▶ [MATERIAL FOR THIS EXERCISE]
- - -

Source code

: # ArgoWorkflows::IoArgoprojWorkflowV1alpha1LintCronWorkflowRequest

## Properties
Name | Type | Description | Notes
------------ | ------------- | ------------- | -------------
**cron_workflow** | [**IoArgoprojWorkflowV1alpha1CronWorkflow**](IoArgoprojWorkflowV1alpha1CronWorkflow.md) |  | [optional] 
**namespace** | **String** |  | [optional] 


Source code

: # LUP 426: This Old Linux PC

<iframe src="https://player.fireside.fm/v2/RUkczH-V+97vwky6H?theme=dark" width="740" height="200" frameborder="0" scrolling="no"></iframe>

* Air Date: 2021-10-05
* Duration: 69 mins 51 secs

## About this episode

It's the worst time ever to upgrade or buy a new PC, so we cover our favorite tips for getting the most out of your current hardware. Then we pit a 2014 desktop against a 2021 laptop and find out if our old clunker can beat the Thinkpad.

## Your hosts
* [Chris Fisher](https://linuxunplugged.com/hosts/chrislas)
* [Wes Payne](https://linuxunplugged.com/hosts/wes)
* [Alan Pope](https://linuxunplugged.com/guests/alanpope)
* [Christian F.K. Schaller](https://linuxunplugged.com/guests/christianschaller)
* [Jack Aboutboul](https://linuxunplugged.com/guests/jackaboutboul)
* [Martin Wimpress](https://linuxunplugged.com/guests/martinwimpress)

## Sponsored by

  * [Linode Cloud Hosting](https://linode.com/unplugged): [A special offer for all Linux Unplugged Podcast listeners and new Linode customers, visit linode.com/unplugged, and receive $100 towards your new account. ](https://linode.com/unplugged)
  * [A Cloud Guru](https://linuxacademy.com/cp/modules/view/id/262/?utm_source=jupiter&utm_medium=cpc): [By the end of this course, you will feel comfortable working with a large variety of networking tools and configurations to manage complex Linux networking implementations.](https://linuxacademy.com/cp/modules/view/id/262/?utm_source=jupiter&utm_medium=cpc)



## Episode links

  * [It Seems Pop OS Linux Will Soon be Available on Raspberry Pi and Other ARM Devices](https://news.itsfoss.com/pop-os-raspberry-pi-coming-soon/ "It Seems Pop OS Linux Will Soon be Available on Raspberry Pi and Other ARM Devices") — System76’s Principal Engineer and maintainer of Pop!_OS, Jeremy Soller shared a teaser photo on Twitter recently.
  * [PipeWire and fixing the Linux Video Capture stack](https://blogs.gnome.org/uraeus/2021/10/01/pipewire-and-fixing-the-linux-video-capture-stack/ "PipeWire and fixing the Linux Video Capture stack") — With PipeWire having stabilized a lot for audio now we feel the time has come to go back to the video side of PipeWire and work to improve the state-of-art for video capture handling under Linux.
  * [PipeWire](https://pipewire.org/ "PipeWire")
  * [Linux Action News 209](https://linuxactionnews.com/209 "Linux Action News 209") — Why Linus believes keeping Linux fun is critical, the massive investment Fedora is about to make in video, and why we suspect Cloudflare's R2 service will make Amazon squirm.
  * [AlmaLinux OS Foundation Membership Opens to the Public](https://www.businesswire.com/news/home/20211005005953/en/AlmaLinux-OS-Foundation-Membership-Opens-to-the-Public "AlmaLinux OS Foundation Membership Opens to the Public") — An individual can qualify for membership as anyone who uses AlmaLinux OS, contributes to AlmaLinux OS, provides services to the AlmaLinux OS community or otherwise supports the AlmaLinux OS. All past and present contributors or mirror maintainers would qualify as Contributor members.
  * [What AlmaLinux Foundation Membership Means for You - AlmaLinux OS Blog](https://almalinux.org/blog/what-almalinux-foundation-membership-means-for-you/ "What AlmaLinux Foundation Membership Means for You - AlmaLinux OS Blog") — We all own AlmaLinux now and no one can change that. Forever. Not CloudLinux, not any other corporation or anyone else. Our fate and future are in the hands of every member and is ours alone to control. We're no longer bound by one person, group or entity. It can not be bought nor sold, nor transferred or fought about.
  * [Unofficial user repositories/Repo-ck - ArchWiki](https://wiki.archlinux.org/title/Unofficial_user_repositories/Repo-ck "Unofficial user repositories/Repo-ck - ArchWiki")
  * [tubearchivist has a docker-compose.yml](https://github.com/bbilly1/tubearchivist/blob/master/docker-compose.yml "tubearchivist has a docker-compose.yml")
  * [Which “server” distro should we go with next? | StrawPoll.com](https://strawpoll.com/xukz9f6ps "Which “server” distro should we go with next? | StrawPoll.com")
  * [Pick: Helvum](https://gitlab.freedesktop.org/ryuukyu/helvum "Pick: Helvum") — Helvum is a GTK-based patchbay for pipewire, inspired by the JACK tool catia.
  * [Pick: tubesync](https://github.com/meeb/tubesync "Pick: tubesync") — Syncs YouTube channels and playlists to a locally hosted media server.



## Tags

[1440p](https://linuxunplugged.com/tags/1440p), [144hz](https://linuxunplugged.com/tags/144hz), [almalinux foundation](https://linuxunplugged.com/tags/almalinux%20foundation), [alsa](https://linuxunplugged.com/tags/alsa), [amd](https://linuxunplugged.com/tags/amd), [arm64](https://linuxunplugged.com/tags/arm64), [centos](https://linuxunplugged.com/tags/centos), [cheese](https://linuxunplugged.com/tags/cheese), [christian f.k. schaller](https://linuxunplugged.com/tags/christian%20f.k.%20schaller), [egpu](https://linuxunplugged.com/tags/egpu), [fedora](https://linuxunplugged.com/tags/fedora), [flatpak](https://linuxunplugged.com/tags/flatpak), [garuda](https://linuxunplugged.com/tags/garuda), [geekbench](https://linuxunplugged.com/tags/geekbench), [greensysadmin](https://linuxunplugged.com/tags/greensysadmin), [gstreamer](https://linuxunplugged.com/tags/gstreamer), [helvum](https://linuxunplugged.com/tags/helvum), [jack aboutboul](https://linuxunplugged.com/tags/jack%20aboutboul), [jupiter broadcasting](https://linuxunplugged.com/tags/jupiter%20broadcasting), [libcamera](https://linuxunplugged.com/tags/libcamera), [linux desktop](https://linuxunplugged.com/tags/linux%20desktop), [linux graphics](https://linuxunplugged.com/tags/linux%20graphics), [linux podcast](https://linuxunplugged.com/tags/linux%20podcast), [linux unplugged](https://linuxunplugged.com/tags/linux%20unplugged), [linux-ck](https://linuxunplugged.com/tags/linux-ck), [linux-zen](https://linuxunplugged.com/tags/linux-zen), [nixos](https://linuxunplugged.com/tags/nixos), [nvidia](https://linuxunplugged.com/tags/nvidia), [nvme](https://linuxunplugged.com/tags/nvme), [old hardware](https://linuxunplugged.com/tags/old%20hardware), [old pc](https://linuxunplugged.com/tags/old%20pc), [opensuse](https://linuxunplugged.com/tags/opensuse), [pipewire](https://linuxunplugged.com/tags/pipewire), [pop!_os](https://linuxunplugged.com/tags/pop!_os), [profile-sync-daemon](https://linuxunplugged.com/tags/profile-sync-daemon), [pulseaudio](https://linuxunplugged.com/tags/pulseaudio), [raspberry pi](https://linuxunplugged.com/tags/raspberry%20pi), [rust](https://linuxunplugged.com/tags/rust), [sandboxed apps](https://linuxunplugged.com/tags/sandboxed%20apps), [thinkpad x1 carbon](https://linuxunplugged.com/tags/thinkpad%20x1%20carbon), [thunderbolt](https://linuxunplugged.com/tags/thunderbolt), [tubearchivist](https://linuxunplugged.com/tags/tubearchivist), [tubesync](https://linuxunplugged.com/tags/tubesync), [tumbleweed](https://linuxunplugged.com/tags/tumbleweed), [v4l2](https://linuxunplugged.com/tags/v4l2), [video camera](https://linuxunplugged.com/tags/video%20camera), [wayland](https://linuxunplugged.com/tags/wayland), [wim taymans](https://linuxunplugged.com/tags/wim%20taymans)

- - -

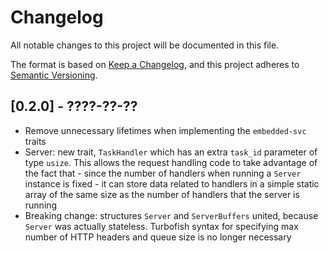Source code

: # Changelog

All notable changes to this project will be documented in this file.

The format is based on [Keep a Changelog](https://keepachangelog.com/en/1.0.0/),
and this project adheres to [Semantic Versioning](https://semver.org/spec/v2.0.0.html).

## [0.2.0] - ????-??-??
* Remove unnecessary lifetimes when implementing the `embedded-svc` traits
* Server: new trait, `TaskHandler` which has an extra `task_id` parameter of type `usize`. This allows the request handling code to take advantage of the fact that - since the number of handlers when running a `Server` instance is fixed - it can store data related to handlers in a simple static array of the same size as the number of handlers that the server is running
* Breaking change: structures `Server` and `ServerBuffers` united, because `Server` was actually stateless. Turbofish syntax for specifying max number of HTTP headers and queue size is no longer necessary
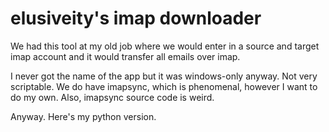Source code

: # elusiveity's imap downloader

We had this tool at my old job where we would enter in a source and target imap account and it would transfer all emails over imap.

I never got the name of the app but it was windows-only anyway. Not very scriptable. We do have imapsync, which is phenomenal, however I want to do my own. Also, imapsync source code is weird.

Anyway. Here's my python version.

- - -

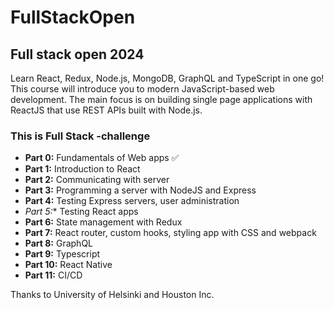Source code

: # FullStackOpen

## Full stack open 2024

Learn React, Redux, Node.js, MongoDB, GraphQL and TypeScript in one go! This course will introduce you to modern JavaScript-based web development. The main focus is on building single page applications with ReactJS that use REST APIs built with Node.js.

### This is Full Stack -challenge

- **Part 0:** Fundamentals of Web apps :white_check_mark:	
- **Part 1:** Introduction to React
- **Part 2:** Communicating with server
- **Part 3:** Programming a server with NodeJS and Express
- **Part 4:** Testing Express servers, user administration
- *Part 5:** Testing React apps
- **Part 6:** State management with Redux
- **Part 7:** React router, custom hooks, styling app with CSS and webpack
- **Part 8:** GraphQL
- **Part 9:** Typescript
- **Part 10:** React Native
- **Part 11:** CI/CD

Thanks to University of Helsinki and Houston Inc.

- - -

▶ [YOUR OBJECTIVE]
Copy each line of the records above that carries the word "GraphQL".

▶ [OUTPUT FOR THIS EXERCISE]
Learn React, Redux, Node.js, MongoDB, GraphQL and TypeScript in one go! This course will introduce you to modern JavaScript-based web development. The main focus is on building single page applications with ReactJS that use REST APIs built with Node.js.
- **Part 8:** GraphQL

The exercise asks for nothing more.